Work instruction → Please filter the entries for the word "improving" and copy every line that has it.

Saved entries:
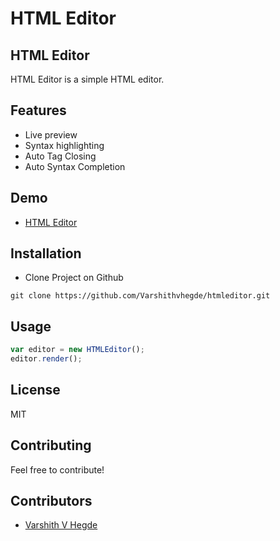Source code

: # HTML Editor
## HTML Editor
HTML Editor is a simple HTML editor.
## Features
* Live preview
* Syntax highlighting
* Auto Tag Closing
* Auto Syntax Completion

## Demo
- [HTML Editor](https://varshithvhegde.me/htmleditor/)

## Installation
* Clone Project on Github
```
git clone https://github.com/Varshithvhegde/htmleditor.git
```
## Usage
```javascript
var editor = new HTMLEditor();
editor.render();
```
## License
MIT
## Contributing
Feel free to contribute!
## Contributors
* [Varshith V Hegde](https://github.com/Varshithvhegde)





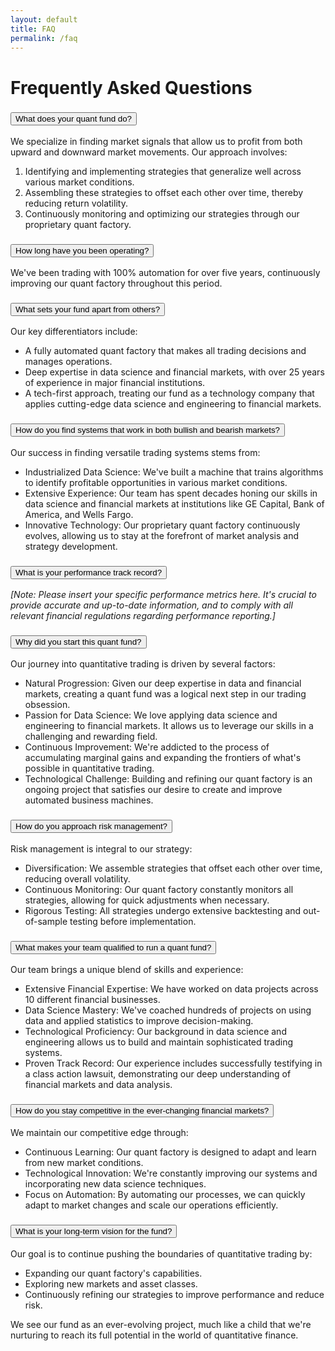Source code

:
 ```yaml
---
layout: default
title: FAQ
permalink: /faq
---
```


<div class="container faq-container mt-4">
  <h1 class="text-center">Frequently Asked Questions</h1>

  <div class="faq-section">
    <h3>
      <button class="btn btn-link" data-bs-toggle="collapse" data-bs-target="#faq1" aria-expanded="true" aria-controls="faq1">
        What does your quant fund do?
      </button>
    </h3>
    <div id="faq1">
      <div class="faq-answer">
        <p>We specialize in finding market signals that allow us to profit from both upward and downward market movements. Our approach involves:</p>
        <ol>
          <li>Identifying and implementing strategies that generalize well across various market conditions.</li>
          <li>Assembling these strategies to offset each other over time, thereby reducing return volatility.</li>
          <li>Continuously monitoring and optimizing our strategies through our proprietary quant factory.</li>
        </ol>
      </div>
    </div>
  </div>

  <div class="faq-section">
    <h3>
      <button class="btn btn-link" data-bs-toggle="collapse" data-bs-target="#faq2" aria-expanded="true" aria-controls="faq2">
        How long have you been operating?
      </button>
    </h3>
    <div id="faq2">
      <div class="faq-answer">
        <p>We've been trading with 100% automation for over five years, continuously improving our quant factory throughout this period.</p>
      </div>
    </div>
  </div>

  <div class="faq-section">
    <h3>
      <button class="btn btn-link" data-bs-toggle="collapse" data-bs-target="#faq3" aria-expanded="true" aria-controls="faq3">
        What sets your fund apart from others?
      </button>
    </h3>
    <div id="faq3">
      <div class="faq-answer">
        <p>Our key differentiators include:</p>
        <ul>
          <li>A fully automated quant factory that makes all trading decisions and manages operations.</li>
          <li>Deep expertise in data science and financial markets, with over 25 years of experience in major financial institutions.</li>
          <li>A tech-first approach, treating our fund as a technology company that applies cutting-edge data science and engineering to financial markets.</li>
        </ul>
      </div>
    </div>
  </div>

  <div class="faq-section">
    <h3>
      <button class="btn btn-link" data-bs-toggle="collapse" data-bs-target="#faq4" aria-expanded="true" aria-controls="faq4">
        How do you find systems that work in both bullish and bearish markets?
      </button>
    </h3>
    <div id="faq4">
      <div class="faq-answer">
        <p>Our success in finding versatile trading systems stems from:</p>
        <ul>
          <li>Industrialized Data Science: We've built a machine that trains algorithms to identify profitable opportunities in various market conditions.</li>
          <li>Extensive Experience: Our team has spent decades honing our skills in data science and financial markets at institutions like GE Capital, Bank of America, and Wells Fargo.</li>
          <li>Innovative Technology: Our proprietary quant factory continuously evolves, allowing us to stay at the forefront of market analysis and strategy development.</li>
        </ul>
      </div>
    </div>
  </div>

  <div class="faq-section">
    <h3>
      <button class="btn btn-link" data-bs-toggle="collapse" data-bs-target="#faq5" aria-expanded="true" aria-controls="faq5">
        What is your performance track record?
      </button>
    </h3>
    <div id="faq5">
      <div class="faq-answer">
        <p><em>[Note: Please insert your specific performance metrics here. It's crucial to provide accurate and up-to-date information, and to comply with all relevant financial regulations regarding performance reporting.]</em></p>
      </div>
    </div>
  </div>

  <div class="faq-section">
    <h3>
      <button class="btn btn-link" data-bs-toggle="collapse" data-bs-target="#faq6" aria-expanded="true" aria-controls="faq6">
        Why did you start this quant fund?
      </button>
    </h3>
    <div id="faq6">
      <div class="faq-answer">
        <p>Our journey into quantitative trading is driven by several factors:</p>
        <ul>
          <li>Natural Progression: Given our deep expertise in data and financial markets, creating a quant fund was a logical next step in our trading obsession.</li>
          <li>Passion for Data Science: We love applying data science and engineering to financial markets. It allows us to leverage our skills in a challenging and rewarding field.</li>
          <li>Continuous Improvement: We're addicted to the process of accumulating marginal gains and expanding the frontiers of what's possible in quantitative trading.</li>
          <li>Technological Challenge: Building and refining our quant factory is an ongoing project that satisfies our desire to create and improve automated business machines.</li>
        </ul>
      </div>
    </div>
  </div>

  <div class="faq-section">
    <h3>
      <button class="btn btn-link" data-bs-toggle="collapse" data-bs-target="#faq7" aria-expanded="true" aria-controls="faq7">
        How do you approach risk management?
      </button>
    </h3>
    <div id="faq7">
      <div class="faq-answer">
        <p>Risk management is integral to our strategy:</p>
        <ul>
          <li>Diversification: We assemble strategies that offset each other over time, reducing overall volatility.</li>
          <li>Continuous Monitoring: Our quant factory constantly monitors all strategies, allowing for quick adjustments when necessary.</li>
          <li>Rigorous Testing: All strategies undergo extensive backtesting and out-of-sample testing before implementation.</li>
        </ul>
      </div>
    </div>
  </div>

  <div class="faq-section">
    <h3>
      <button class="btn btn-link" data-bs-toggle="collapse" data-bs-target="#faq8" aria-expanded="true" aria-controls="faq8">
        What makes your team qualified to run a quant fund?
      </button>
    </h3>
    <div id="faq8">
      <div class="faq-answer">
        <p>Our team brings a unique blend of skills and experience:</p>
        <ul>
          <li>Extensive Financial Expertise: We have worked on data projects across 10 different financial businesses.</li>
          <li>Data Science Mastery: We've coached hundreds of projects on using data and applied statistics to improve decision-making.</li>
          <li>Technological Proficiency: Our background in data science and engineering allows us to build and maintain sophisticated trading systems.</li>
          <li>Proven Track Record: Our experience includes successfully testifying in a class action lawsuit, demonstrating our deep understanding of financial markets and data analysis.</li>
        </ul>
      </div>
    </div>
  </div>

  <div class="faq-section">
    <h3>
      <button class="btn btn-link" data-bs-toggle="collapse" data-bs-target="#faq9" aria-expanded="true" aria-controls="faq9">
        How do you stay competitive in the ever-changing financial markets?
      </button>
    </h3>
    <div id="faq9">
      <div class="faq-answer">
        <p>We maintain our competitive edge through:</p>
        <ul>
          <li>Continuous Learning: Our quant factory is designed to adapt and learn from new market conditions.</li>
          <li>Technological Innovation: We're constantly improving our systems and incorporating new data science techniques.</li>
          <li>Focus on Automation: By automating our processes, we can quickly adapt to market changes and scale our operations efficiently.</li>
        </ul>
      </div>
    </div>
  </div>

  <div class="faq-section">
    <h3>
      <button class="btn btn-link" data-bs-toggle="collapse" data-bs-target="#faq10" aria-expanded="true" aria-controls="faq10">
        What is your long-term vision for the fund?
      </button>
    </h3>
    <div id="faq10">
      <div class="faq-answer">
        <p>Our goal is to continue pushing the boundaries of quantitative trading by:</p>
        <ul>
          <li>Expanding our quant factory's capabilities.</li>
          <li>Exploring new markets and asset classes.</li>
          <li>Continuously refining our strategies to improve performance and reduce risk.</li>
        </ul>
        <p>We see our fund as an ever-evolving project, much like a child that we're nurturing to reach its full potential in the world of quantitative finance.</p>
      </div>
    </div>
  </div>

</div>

Answer to the exercise →
        <p>We've been trading with 100% automation for over five years, continuously improving our quant factory throughout this period.</p>
          <li>Technological Innovation: We're constantly improving our systems and incorporating new data science techniques.</li>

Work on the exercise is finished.